Distributionally Risk-Receptive and Robust Multistage Stochastic Integer Programs and Interdiction Models

In this paper, we study distributionally risk-receptive and distributionally robust (or risk-averse) multistage stochastic mixed-integer programs (denoted by DRR- and DRO-MSIPs). We present cutting plane-based and reformulation-based approaches for solving DRR- and DRO-MSIPs without and with decision-dependent uncertainty to optimality. We show that these approaches are finitely convergent with probability one. Furthermore, we introduce generalizations of DRR- and DRO-MSIPs by presenting multistage stochastic disjunctive programs and algorithms for solving them.
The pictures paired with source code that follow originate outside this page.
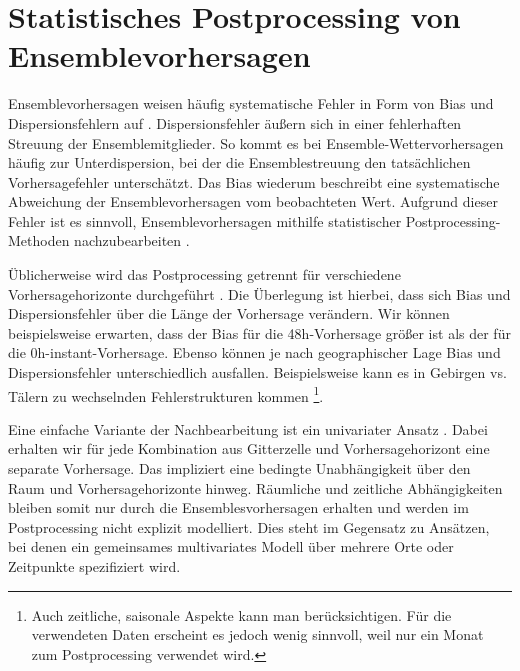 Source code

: \documentclass{article}
\numberwithin{equation}{section}
\begin{document}
\section{Statistisches Postprocessing von Ensemblevorhersagen} \label{sec:postprocess}
Ensemblevorhersagen weisen häufig systematische Fehler in Form von Bias und Dispersionsfehlern auf \parencite{vannitsem_statistical_2021}. Dispersionsfehler äußern sich in einer fehlerhaften Streuung der Ensemblemitglieder. So kommt es bei Ensemble-Wettervorhersagen häufig zur Unterdispersion, bei der die Ensemblestreuung den tatsächlichen Vorhersagefehler unterschätzt. Das Bias wiederum beschreibt eine systematische Abweichung der Ensemblevorhersagen vom beobachteten Wert. Aufgrund dieser Fehler ist es sinnvoll, Ensemblevorhersagen mithilfe statistischer Postprocessing-Methoden nachzubearbeiten \parencite{vannitsem_statistical_2021, gneiting_probabilistic_2014}.

Üblicherweise wird das Postprocessing getrennt für verschiedene Vorhersagehorizonte durchgeführt \parencite{vannitsem_statistical_2021, climaguidelines}. Die Überlegung ist hierbei, dass sich Bias und Dispersionsfehler über die Länge der Vorhersage verändern. Wir können beispielsweise erwarten, dass der Bias für die 48h-Vorhersage größer ist als der für die 0h-instant-Vorhersage. Ebenso können je nach geographischer Lage Bias und Dispersionsfehler unterschiedlich ausfallen. Beispielsweise kann es in Gebirgen vs. Tälern zu wechselnden Fehlerstrukturen kommen \footnote{Auch zeitliche, saisonale Aspekte kann man berücksichtigen. Für die verwendeten Daten erscheint es jedoch wenig sinnvoll, weil nur ein Monat zum Postprocessing verwendet wird.}.

Eine einfache Variante der Nachbearbeitung ist ein univariater Ansatz \parencite{vannitsem_statistical_2021, climaguidelines}. Dabei erhalten wir für jede Kombination aus Gitterzelle und Vorhersagehorizont eine separate Vorhersage. Das impliziert eine bedingte Unabhängigkeit über den Raum und Vorhersagehorizonte hinweg. Räumliche und zeitliche Abhängigkeiten bleiben somit nur durch die Ensemblesvorhersagen erhalten und werden im Postprocessing nicht explizit modelliert. Dies steht im Gegensatz zu Ansätzen, bei denen ein gemeinsames multivariates Modell über mehrere Orte oder Zeitpunkte spezifiziert wird.
\end{document}
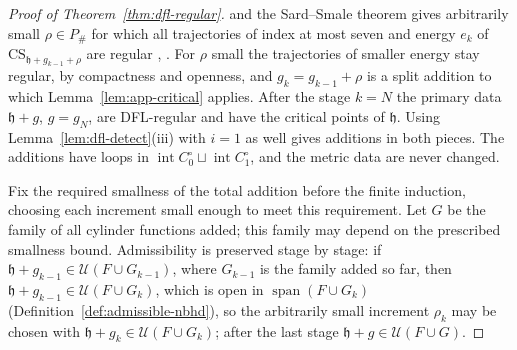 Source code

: \documentclass[11pt]{amsart}
\theoremstyle{definition}
\theoremstyle{remark}
\theoremstyle{plain}
\numberwithin{equation}{section}
\begin{document}
\begin{proof}[Proof of Theorem~\ref{thm:dfl-regular}]
and the Sard--Smale theorem gives arbitrarily small $\rho\in P_\#$ for which all trajectories of
index at most seven and energy $e_k$ of $\mathrm{CS}_{\mathfrak h+g_{k-1}+\rho}$ are regular \cite[p.~80]{DFL},
\cite[pp.~143--144]{Donaldson-book}. For $\rho$ small the trajectories of smaller energy stay regular,
by compactness and openness, and $g_k=g_{k-1}+\rho$ is a split addition to which
Lemma~\ref{lem:app-critical} applies. After the stage $k=N$ the primary data $\mathfrak h+g$,
$g=g_N$, are DFL-regular and have the critical points of $\mathfrak h$. Using
Lemma~\ref{lem:dfl-detect}(iii) with $i=1$ as well gives additions in both pieces. The additions
have loops in $\operatorname{int}C_0^\circ\sqcup\operatorname{int}C_1^\circ$, and the metric data are
never changed.

Fix the required smallness of the total addition before the finite induction, choosing each
increment small enough to meet this requirement. Let $G$ be the family of all cylinder
functions added; this family may depend on the prescribed smallness bound.
Admissibility is preserved stage by stage: if $\mathfrak h+g_{k-1}\in\mathcal U(F\cup G_{k-1})$,
where $G_{k-1}$ is the family added so far, then
$\mathfrak h+g_{k-1}\in\mathcal U(F\cup G_k)$, which is open in $\operatorname{span}(F\cup G_k)$
(Definition~\ref{def:admissible-nbhd}), so the arbitrarily small increment $\rho_k$ may be chosen
with $\mathfrak h+g_k\in\mathcal U(F\cup G_k)$; after the last stage
$\mathfrak h+g\in\mathcal U(F\cup G)$.
\end{proof}
\end{document}
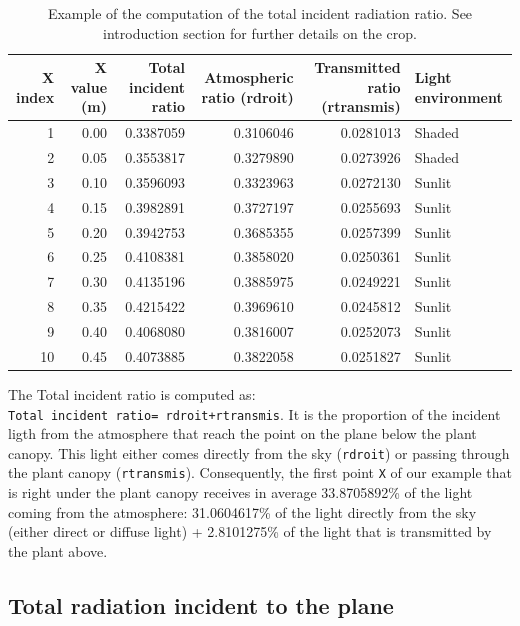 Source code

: \documentclass[
]{book}
\begin{document}
\begin{table}

\caption{\label{tab:unnamed-chunk-5}Example of the computation of the total incident radiation ratio. See introduction section for further details on the crop.}
\centering
\begin{tabular}[t]{r|r|r|r|r|l}
\hline
X index & X value (m) & Total incident ratio & Atmospheric ratio (rdroit) & Transmitted ratio (rtransmis) & Light environment\\
\hline
1 & 0.00 & 0.3387059 & 0.3106046 & 0.0281013 & Shaded\\
\hline
2 & 0.05 & 0.3553817 & 0.3279890 & 0.0273926 & Shaded\\
\hline
3 & 0.10 & 0.3596093 & 0.3323963 & 0.0272130 & Sunlit\\
\hline
4 & 0.15 & 0.3982891 & 0.3727197 & 0.0255693 & Sunlit\\
\hline
5 & 0.20 & 0.3942753 & 0.3685355 & 0.0257399 & Sunlit\\
\hline
6 & 0.25 & 0.4108381 & 0.3858020 & 0.0250361 & Sunlit\\
\hline
7 & 0.30 & 0.4135196 & 0.3885975 & 0.0249221 & Sunlit\\
\hline
8 & 0.35 & 0.4215422 & 0.3969610 & 0.0245812 & Sunlit\\
\hline
9 & 0.40 & 0.4068080 & 0.3816007 & 0.0252073 & Sunlit\\
\hline
10 & 0.45 & 0.4073885 & 0.3822058 & 0.0251827 & Sunlit\\
\hline
\end{tabular}
\end{table}

The Total incident ratio is computed as: \texttt{Total\ incident\ ratio=\ rdroit+rtransmis}. It is the proportion of the incident ligth from the atmosphere that reach the point on the plane below the plant canopy. This light either comes directly from the sky (\texttt{rdroit}) or passing through the plant canopy (\texttt{rtransmis}).
Consequently, the first point \texttt{X} of our example that is right under the plant canopy receives in average 33.8705892\% of the light coming from the atmosphere: 31.0604617\% of the light directly from the sky (either direct or diffuse light) + 2.8101275\% of the light that is transmitted by the plant above.

\hypertarget{total-radiation-incident-to-the-plane}{%
\subsection{Total radiation incident to the plane}\label{total-radiation-incident-to-the-plane}}
\end{document}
These frameworks are useful for optimization problems under uncertainty where the focus is on analyzing outcomes based on multiple decision-makers' differing perspectives, such as interdiction problems that are attacker-defender games having non-cooperative players. To assess the performance of the algorithms for DRR- and DRO-MSIPs, we consider instances of distributionally ambiguous multistage maximum flow and facility location interdiction problems that are important in their own right. Based on our computational results, we observe that the cutting plane-based approaches are 2800% and 2410% (on average) faster than the reformulation-based approaches for the foregoing instances with distributional risk-aversion and risk-receptiveness, respectively. Additionally, we conducted out-of-sample tests to showcase the significance of the DRR framework in revealing network vulnerabilities and also in mitigating the impact of data corruption.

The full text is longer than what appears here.